Benzer eylemlilikler, İngiltere'de de sakatlık ve ayrımcılık eksenli araştırmalar yapılmasına, raporlar hazırlanmasına, yasal düzenlemeler getirilmesine ve erişimle ilgili çalışma gruplarının ve komitelerin kurulmasına yol açmıştır. (3-4) UPIAS'ın [Union of the Physically Impaired Against Segregation (Ayrıştırma Karşıtı Ortopedik Sakatlar Birliği)] 1975-1976 yıllarında tartışıp kaleme aldığı Fundamental Principles of Disability (Sakatlığın Temel İlkeleri) metni, 'engellerin' toplumsal/yapısal olduğunu ifade etmesi açısından büyük önem taşımaktadır. (5) UPIAS üyeleri de özellikle 1980'lerde kendilerini otobüslere zincirlemiş, geçitleri ve sokakları kapatarak ayrımcılığa dikkat çekmeye çalışmışlardır. (6)

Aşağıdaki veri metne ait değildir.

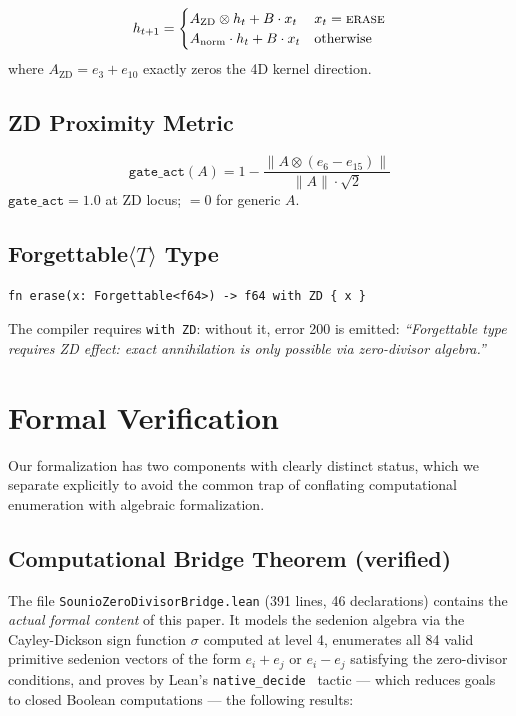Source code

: \documentclass{article}
\newcommand{\ZD}{\mathrm{ZD}}
\begin{document}
\begin{equation}
  h_{t+1} =
  \begin{cases}
    A_{\ZD} \otimes h_t + B \cdot x_t & x_t = \textsc{erase} \\
    A_{\mathrm{norm}} \cdot h_t + B \cdot x_t & \text{otherwise}
  \end{cases}
\end{equation}
where $A_{\ZD} = e_3 + e_{10}$ exactly zeros the 4D kernel direction.

\subsection{ZD Proximity Metric}

\begin{equation}
  \mathtt{gate\_act}(A) = 1 - \frac{\|A \otimes (e_6 - e_{15})\|}{\|A\| \cdot \sqrt{2}}
\end{equation}
$\mathtt{gate\_act} = 1.0$ at ZD locus; $= 0$ for generic $A$.

\subsection{Forgettable$\langle T\rangle$ Type}

\begin{lstlisting}[basicstyle=\small\ttfamily]
fn erase(x: Forgettable<f64>) -> f64 with ZD { x }
\end{lstlisting}
The compiler requires \texttt{with ZD}: without it, error 200 is emitted:
\textit{``Forgettable type requires ZD effect: exact annihilation is only
possible via zero-divisor algebra.''}

\section{Formal Verification}
\label{sec:formal}

Our formalization has two components with clearly distinct status, which we
separate explicitly to avoid the common trap of conflating computational
enumeration with algebraic formalization.

\subsection{Computational Bridge Theorem (verified)}
\label{sec:bridge-verified}

The file \texttt{SounioZeroDivisorBridge.lean} (391 lines, 46 declarations)
contains the \emph{actual formal content} of this paper. It models the sedenion
algebra via the Cayley-Dickson sign function $\sigma$ computed at level 4, enumerates
all 84 valid primitive sedenion vectors of the form $e_i + e_j$ or $e_i - e_j$
satisfying the zero-divisor conditions, and proves by Lean's
\texttt{native\_decide}~\cite{demoura2021lean4} tactic --- which reduces goals to
closed Boolean computations --- the following results:
\end{document}
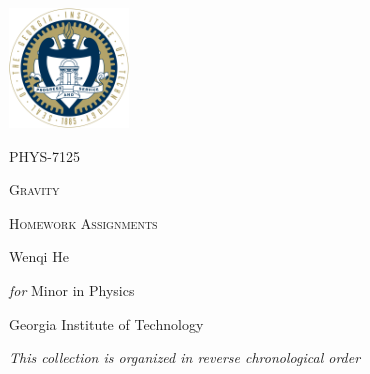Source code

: \documentclass[10pt]{article}
\begin{document}
\begin{titlepage}
	\centering
	\par
	\vspace{5cm}
	\includegraphics[width=120px]{logo.png}\par
	\vspace{3cm}
	{\scshape\Large PHYS-7125\par}
	{\Huge\scshape Gravity \par}
	\vspace{0.3cm}
	{\scshape\LARGE Homework Assignments \par}
	\vspace{2cm}
	\vfill
	{\Large Wenqi He\par}
	\vspace{0.3cm}
	{\Large \textit{for} Minor in Physics\par}	
	\vspace{0.3cm}
	{\Large Georgia Institute of Technology \par}
	\vfill
	{\large\itshape This collection is organized in reverse chronological order}
\end{titlepage}
\end{document}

Sakat hareketinin gelişimindeki ikinci önemli adımın 1981 yılında atıldığını söylemek mümkündür. Birleşmiş Milletler (BM) tarafından Uluslararası Engelliler Yılı (7) ilan edilen bu tarihin ardından sakatlıkla ilgili hak tartışmaları ve talepler dünyanın geri kalanında da ses getirmeye başlamıştır. Yine ABD ve İngiltere başta olmak üzere birçok yerde ayrımcılığı yasaklayan veya istihdam gibi konularda kotalar getiren yasalar ile yönetmelikler yürürlüğe girmiştir. ABD'de 1990'da yürürlüğe giren ADA [Americans with Disabilities Act (Amerikalı Sakatlar Yasası)] dünyada doğrudan sakatlık konusunda çıkarılan ilk yasa olması itibariyle dikkate değerdir.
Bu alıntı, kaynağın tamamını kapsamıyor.